It’s really interesting to think of operations occurring next to the memory.
Rather than a small set of bitwise ops, if there was a more capable, but still specialised processor embedded in each bank of ram, it start to looks like a heterogeneous multiprocessor system. It might even look like a “central CPU” + “ “simple GPU per bank of RAM”? (essentially supporting only vectorised ops).
A more aggressive rearchitecting would do away with the central CPU and have a collection of banks of RAM+CPU essentially be a replacement for current CPU cores+cache/cluster of compute+RAM nodes).
How do we find the best place to put the line between “bank of RAM which knows a few tricks” and “16 x (1GB of RAM+CPU)” as a model?
RAM cloning seems like it would provide a major boost to copy on write operations. Wonder what the performance improvements would be like for forking processes.
Is there a recording of this anywhere? I find it much easier to listen to a talk than to read the slides of it.
GameBoy Advance had special DMA operations for copying and zeroing memory without involving the CPU. It also had CPU’s SRAM exposed as an area of memory instead of used as L1 cache, so you could manage it yourself. So ahead of the time!

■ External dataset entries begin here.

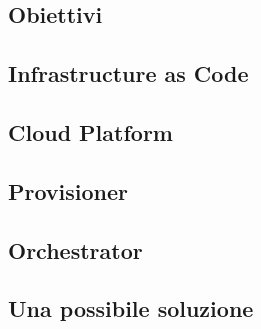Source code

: \subsection{Obiettivi}
\subsection{Infrastructure as Code}
\subsection{Cloud Platform}
\subsection{Provisioner}
\subsection{Orchestrator}
\subsection{Una possibile soluzione}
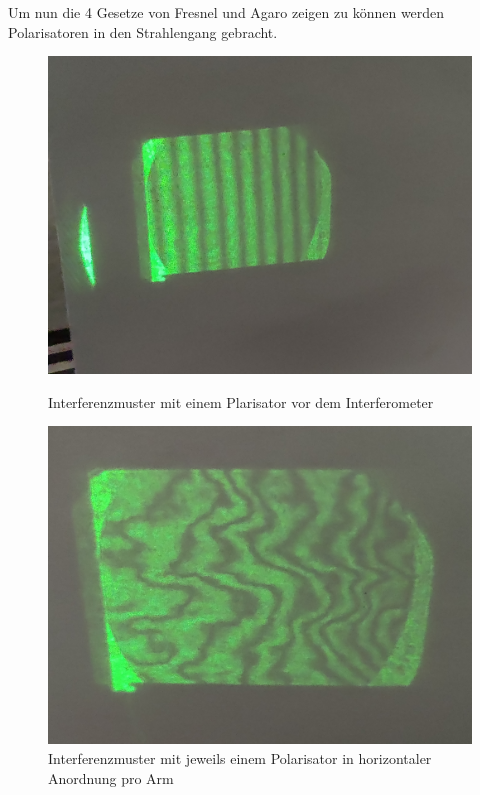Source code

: \documentclass[ngerman]{scrartcl}
\begin{document}
Um nun die 4 Gesetze von Fresnel und Agaro zeigen zu können werden Polarisatoren in den Strahlengang gebracht.
\setcapindent{0pt}
\begin{figure}[H]
    \centering
    \begin{minipage}[t]{0.45\linewidth}
        \centering
        \includegraphics[width=\linewidth]{fig/Out_horizontal_detail.jpg} %
        \caption{Interferenzmuster mit einem Plarisator vor dem Interferometer}
        \label{fig:michelson_pol_vor}
    \end{minipage}%
    \hspace*{\fill}
    \begin{minipage}[t]{0.45\linewidth}
        \centering
        \includegraphics[width=\linewidth]{fig/Arago_2_Horizontal_detail.jpg}
        \caption{Interferenzmuster mit jeweils einem Polarisator in horizontaler Anordnung pro Arm}
        \label{fig:michelson_pol_2_horizontal}
    \end{minipage}
\end{figure}
\setcaphanging
\end{document}
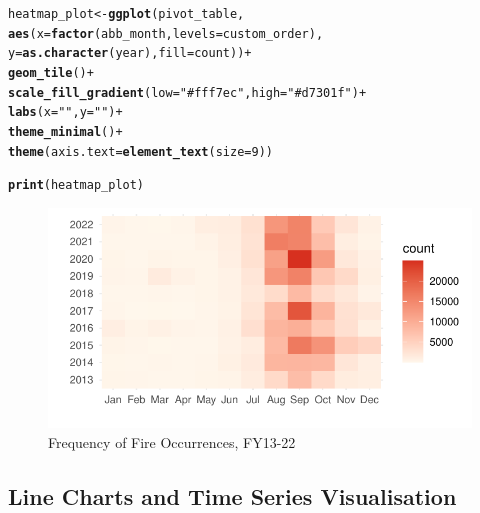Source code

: \documentclass{article}\usepackage[]{graphicx}\usepackage[]{xcolor}
\makeatletter
\def\maxwidth{ %
  \ifdim\Gin@nat@width>\linewidth
    \linewidth
  \else
    \Gin@nat@width
  \fi
}
\newcommand{\hlnum}[1]{\textcolor[rgb]{0.686,0.059,0.569}{#1}}%
\newcommand{\hlstr}[1]{\textcolor[rgb]{0.192,0.494,0.8}{#1}}%
\newcommand{\hlopt}[1]{\textcolor[rgb]{0,0,0}{#1}}%
\newcommand{\hlstd}[1]{\textcolor[rgb]{0.345,0.345,0.345}{#1}}%
\newcommand{\hlkwb}[1]{\textcolor[rgb]{0.69,0.353,0.396}{#1}}%
\newcommand{\hlkwc}[1]{\textcolor[rgb]{0.333,0.667,0.333}{#1}}%
\newcommand{\hlkwd}[1]{\textcolor[rgb]{0.737,0.353,0.396}{\textbf{#1}}}%
\newenvironment{kframe}{%
 \def\at@end@of@kframe{}%
 \ifinner\ifhmode%
  \def\at@end@of@kframe{\end{minipage}}%
  \begin{minipage}{\columnwidth}%
 \fi\fi%
 \def\FrameCommand##1{\hskip\@totalleftmargin \hskip-\fboxsep
 \colorbox{shadecolor}{##1}\hskip-\fboxsep
     \hskip-\linewidth \hskip-\@totalleftmargin \hskip\columnwidth}%
 \MakeFramed {\advance\hsize-\width
   \@totalleftmargin\z@ \linewidth\hsize
   \@setminipage}}%
 {\par\unskip\endMakeFramed%
 \at@end@of@kframe}
\newenvironment{knitrout}{}{} %
\makeatother
\begin{document}
\begin{knitrout}\scriptsize
{}\color{fgcolor}\begin{kframe}
\begin{alltt}
\hlstd{heatmap_plot} \hlkwb{<-} \hlkwd{ggplot}\hlstd{(pivot_table,}
                       \hlkwd{aes}\hlstd{(}\hlkwc{x} \hlstd{=} \hlkwd{factor}\hlstd{(abb_month,} \hlkwc{levels} \hlstd{= custom_order),}
                           \hlkwc{y} \hlstd{=} \hlkwd{as.character}\hlstd{(year),} \hlkwc{fill} \hlstd{= count))} \hlopt{+}
  \hlkwd{geom_tile}\hlstd{()} \hlopt{+}
  \hlkwd{scale_fill_gradient}\hlstd{(}\hlkwc{low} \hlstd{=} \hlstr{"#fff7ec"}\hlstd{,} \hlkwc{high} \hlstd{=} \hlstr{"#d7301f"}\hlstd{)} \hlopt{+}
  \hlkwd{labs}\hlstd{(}\hlkwc{x} \hlstd{=} \hlstr{" "}\hlstd{,} \hlkwc{y} \hlstd{=} \hlstr{" "}\hlstd{)} \hlopt{+}
  \hlkwd{theme_minimal}\hlstd{()} \hlopt{+}
  \hlkwd{theme}\hlstd{(}\hlkwc{axis.text} \hlstd{=} \hlkwd{element_text}\hlstd{(}\hlkwc{size} \hlstd{=} \hlnum{9}\hlstd{))}

\hlkwd{print}\hlstd{(heatmap_plot)}
\end{alltt}
\end{kframe}\begin{figure}[H]

{\centering \includegraphics[width=\maxwidth]{figure/beamer-fire-by-months-fy13-22-1} 

}

\caption[Frequency of Fire Occurrences, FY13-22]{Frequency of Fire Occurrences, FY13-22}\label{fig:fire-by-months-fy13-22}
\end{figure}

\end{knitrout}



\subsection{Line Charts and Time Series Visualisation}
\end{document}
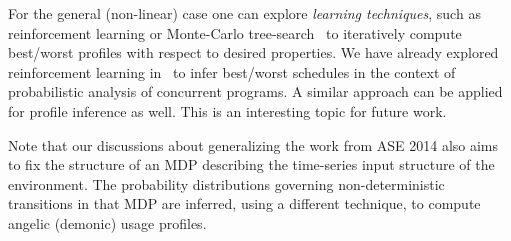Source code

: For the general (non-linear) case one can explore {\em learning
  techniques}, such as reinforcement learning or Monte-Carlo
tree-search~\cite{sutton1998reinforcement} to iteratively compute
best/worst profiles with respect to desired properties. We have
already explored reinforcement learning in~\cite{luckow2014probabilistic} to
infer best/worst schedules in the context of probabilistic analysis of
concurrent programs. A similar approach can be applied for profile
inference as well. This is an interesting topic for future work.


Note that our discussions about generalizing the work from ASE 2014 
also aims to fix the structure of an MDP describing the time-series
input structure of the environment.  The probability distributions
governing non-deterministic transitions in that MDP are inferred,
using a different technique, to compute angelic (demonic) usage
profiles.


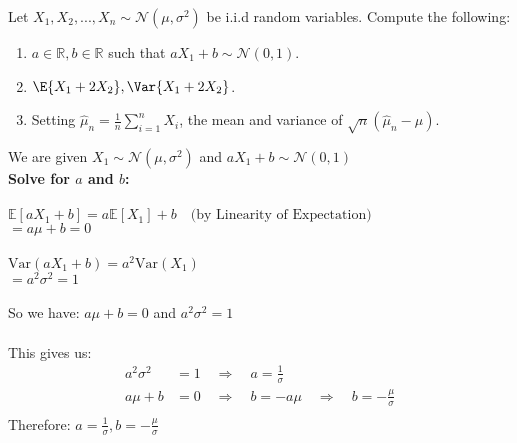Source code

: \documentclass{article}
\begin{document}
\begin{aprob}
    Let $X_1, X_2, ..., X_n \sim \mathcal{N}(\mu, \sigma^2)$ be i.i.d random variables. Compute the following:
    \begin{enumerate}
        \item {} $a\in{\mathbb R},b\in{\mathbb R}$ such that $aX_1+b \sim \mathcal{N}(0,1)$.
        \item {} $\E{X_1 + 2X_2}, \Var{X_1 + 2X_2}$.
        \item {} Setting $\widehat{\mu}_n = \frac{1}{n} \sum_{i=1}^n X_i$, the mean and variance of $\sqrt{n}(\widehat{\mu}_n - \mu)$.
    \end{enumerate}
    \begin{tcolorbox}[colback=lightgray!10!white, colframe=black, title=A4.a]
    We are given $X_1 \sim \mathcal{N}(\mu, \sigma^2)$  and $aX_1 + b \sim \mathcal{N}(0,1)$ \\
    \textbf{Solve for $a$ and $b$:} \\
    \vspace{0.5em} \\
    $\mathbb{E}[aX_1 + b] = a\mathbb{E}[X_1] + b \quad \text{(by Linearity of Expectation)}$ \\
    $= a\mu + b = 0$ \\
    \vspace{0.5em} \\
    $\text{Var}(aX_1 + b) = a^2\text{Var}(X_1)$ \\
    $= a^2\sigma^2 = 1$ \\
    \vspace{0.5em} \\
    So we have: $a\mu + b = 0$ and $a^2\sigma^2 = 1$ \\
    \vspace{0.5em} \\
    This gives us: \\
    \[
    \begin{aligned}
    a^2\sigma^2 &= 1 \quad\Rightarrow\quad a = \frac{1}{\sigma} \\
    a\mu + b &= 0  \quad\Rightarrow\quad b = -a\mu \quad\Rightarrow\quad b = -\frac{\mu}{\sigma} \\
    \end{aligned}
    \]
    Therefore: $a = \frac{1}{\sigma}, b = -\frac{\mu}{\sigma}$
    \vspace{0.3cm}
    \end{tcolorbox}
    \begin{tcolorbox}[colback=lightgray!10!white, colframe=black, title=A4.b]

\end{tcolorbox}
\end{aprob}
\end{document}
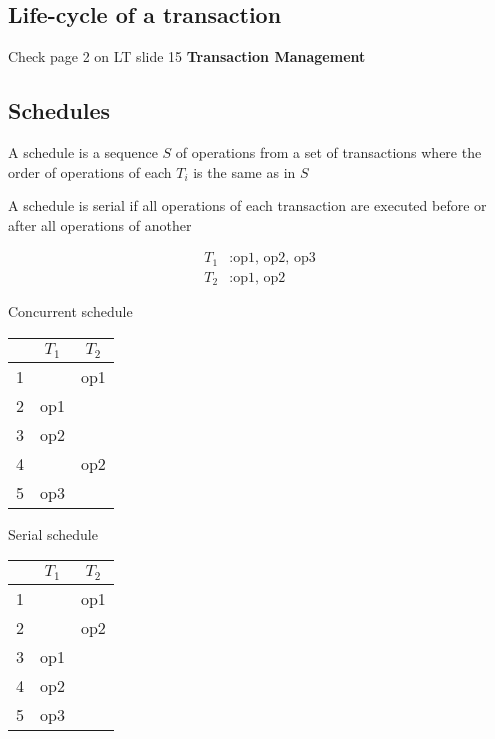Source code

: \documentclass{article}
\begin{document}
\subsection{Life-cycle of a transaction}
Check page 2 on LT slide 15 \textbf{Transaction Management}
\subsection{Schedules}
A schedule is a sequence $S$ of operations from a set of transactions
where the order of operations of each $T_i$ is the same as in $S$

A schedule is serial if all operations of each transaction are executed before or after all operations of another

\begin{multicols}{3}
  \[\begin{split}
      T_1&: \text{op1, op2, op3}\\
      T_2&: \text{op1, op2}
    \end{split}\]
    \linebreak
    \linebreak
  \begin{center}
    Concurrent schedule\\
    \begin{tabular}{c|c|c}
        & $T_1$ & $T_2$ \\ \hline
      1 &       & op1   \\
      2 & op1   &       \\
      3 & op2   &       \\
      4 &       & op2   \\
      5 & op3   &\\
    \end{tabular}
  \end{center}
  \begin{center}
    Serial schedule\\
    \begin{tabular}{c|c|c}
        & $T_1$ & $T_2$ \\ \hline
      1 &       & op1   \\
      2 &       & op2   \\
      3 & op1   &       \\
      4 & op2   &       \\
      5 & op3   &
    \end{tabular}
  \end{center}
\end{multicols}
\end{document}
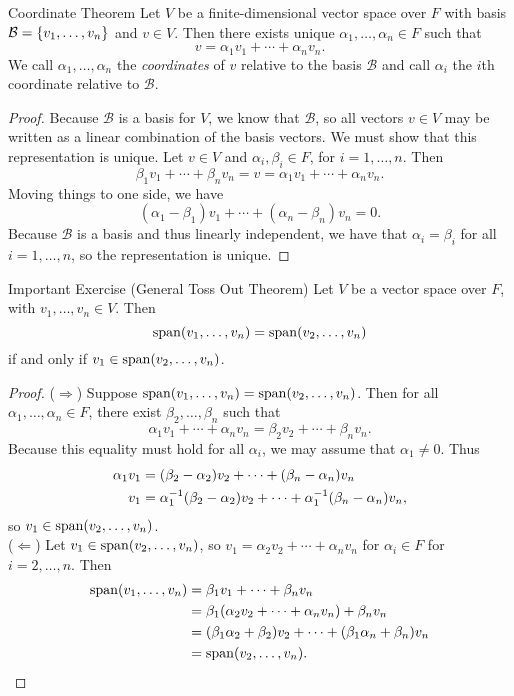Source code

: \documentclass[class=article, crop=false]{standalone}
\begin{document}
  \newpage
  \begin{theorem}{Coordinate Theorem}
    Let $V$ be a finite-dimensional vector space over $F$ with basis $\mathcal{B} = \left\{v_1,\dotsc,v_n\right\}$ and $v\in V$. Then there exists unique $\alpha_1,\dotsc,\alpha_n\in F$ such that
    \[
      v = \alpha_1v_1 + \dotsb + \alpha_nv_n.
    \]
    We call $\alpha_1,\dotsc,\alpha_n$ the \emph{coordinates} of $v$ relative to the basis $\mathcal{B}$ and call $\alpha_i$ the $i$th coordinate relative to $\mathcal{B}$.
  \end{theorem}
  \begin{proof}
    Because $\mathcal{B}$ is a basis for $V$, we know that $\mathcal{B}$, so all vectors $v\in V$ may be written as a linear combination of the basis vectors. We must show that this representation is unique. Let $v\in V$ and $\alpha_i, \beta_i\in F$, for $i = 1,\dotsc,n$. Then
    \[
      \beta_1v_1 + \dotsb + \beta_nv_n = v = \alpha_1v_1 + \dotsb + \alpha_nv_n.
    \]
    Moving things to one side, we have
    \[
      (\alpha_1-\beta_1)v_1 + \dotsb + (\alpha_n-\beta_n)v_n = 0.
    \]
    Because $\mathcal{B}$ is a basis and thus linearly independent, we have that $\alpha_i = \beta_i$ for all $i = 1,\dotsc,n$, so the representation is unique.
  \end{proof}
  \newpage
  \begin{theorem}{Important Exercise (General Toss Out Theorem)}
    Let $V$ be a vector space over $F$, with $v_1,\dotsc,v_n\in V$. Then
    \[
      \operatorname{span}(v_1,\dotsc,v_n) = \operatorname{span}(v_2,\dotsc,v_n)
    \]
    if and only if $v_1\in \operatorname{span}(v_2,\dotsc,v_n)$.
  \end{theorem}
  \begin{proof}
    ($\Rightarrow$) Suppose $\operatorname{span}(v_1,\dotsc,v_n) = \operatorname{span}(v_2,\dotsc,v_n)$. Then for all $\alpha_1,\dotsc,\alpha_n\in F$, there exist $\beta_2,\dotsc,\beta_n$ such that
    \[
      \alpha_1v_1 + \dotsb + \alpha_nv_n = \beta_2v_2 + \dotsb + \beta_nv_n.
    \]
    Because this equality must hold for all $\alpha_i$, we may assume that $\alpha_1\neq 0$. Thus 
    \begin{align*}
      \alpha_1v_1 &= (\beta_2-\alpha_2)v_2 + \dotsb + (\beta_n-\alpha_n)v_n \\
      v_1 &= \alpha_1^{-1}(\beta_2-\alpha_2)v_2 + \dotsb + \alpha_1^{-1}(\beta_n-\alpha_n)v_n,
    \end{align*}
    so $v_1\in \operatorname{span}(v_2,\dotsc,v_n)$. \\[10pt]
    ($\Leftarrow$) Let $v_1 \in \operatorname{span}(v_2,\dotsc,v_n)$, so $v_1 = \alpha_2v_2 + \dotsb + \alpha_nv_n$ for $\alpha_i\in F$ for $i = 2,\dotsc,n$. Then 
    \begin{align*}
      \operatorname{span}(v_1,\dotsc,v_n) &= \beta_1v_1 + \dotsb + \beta_nv_n \\
                             &= \beta_1(\alpha_2v_2 + \dotsb + \alpha_nv_n) + \beta_nv_n \\
                             &= (\beta_1\alpha_2 + \beta_2)v_2 + \dotsb + (\beta_1\alpha_n + \beta_n)v_n \\
                             &= \operatorname{span}(v_2,\dotsc,v_n).
    \end{align*}
  \end{proof}
\end{document}
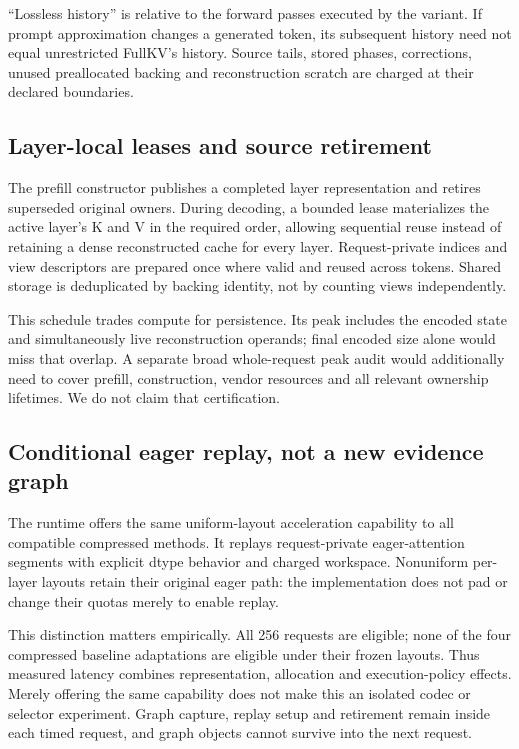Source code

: ``Lossless history'' is relative to the forward passes executed by the
variant. If prompt approximation changes a generated token, its subsequent
history need not equal unrestricted FullKV's history. Source tails, stored
phases, corrections, unused preallocated backing and reconstruction scratch
are charged at their declared boundaries.

\subsection{Layer-local leases and source retirement}
The prefill constructor publishes a completed layer representation and
retires superseded original owners. During decoding, a bounded lease
materializes the active layer's K and V in the required order, allowing
sequential reuse instead of retaining a dense reconstructed cache for every
layer. Request-private indices and view descriptors are prepared once where
valid and reused across tokens. Shared storage is deduplicated by backing
identity, not by counting views independently.

This schedule trades compute for persistence. Its peak includes the encoded
state and simultaneously live reconstruction operands; final encoded size
alone would miss that overlap. A separate broad whole-request peak audit
would additionally need to cover prefill, construction, vendor resources
and all relevant ownership lifetimes. We do not claim that certification.

\subsection{Conditional eager replay, not a new evidence graph}
\label{sec:replay}
The runtime offers the same uniform-layout acceleration capability to all
compatible compressed methods. It replays request-private eager-attention
segments with explicit dtype behavior and charged workspace. Nonuniform
per-layer layouts retain their original eager path: the implementation
does not pad or change their quotas merely to enable replay.

This distinction matters empirically. All 256 \Evi{} requests are eligible;
none of the four compressed baseline adaptations are eligible under their
frozen layouts. Thus measured latency combines representation, allocation
and execution-policy effects. Merely offering the same capability does not
make this an isolated codec or selector experiment. Graph capture, replay
setup and retirement remain inside each timed request, and graph objects
cannot survive into the next request.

That sounds like scratchpad memory. That goes way back. Has power and performance advantages if managed correctly. Thing is, you have to manage it. I guess scratchpad vs cache is memory version of code it in C vs GC’d language.
3D ICs (“chip stacking”) are also promising for reducing memory power usage. Since the existing manufacturing processes for normal DRAM and logic are mostly not compatible (see Ryzen), making separate chips and stacking / interconnecting them is the approach some companies are taking.
Maybe one day we will just have combined processor + RAM sockets on motherboards?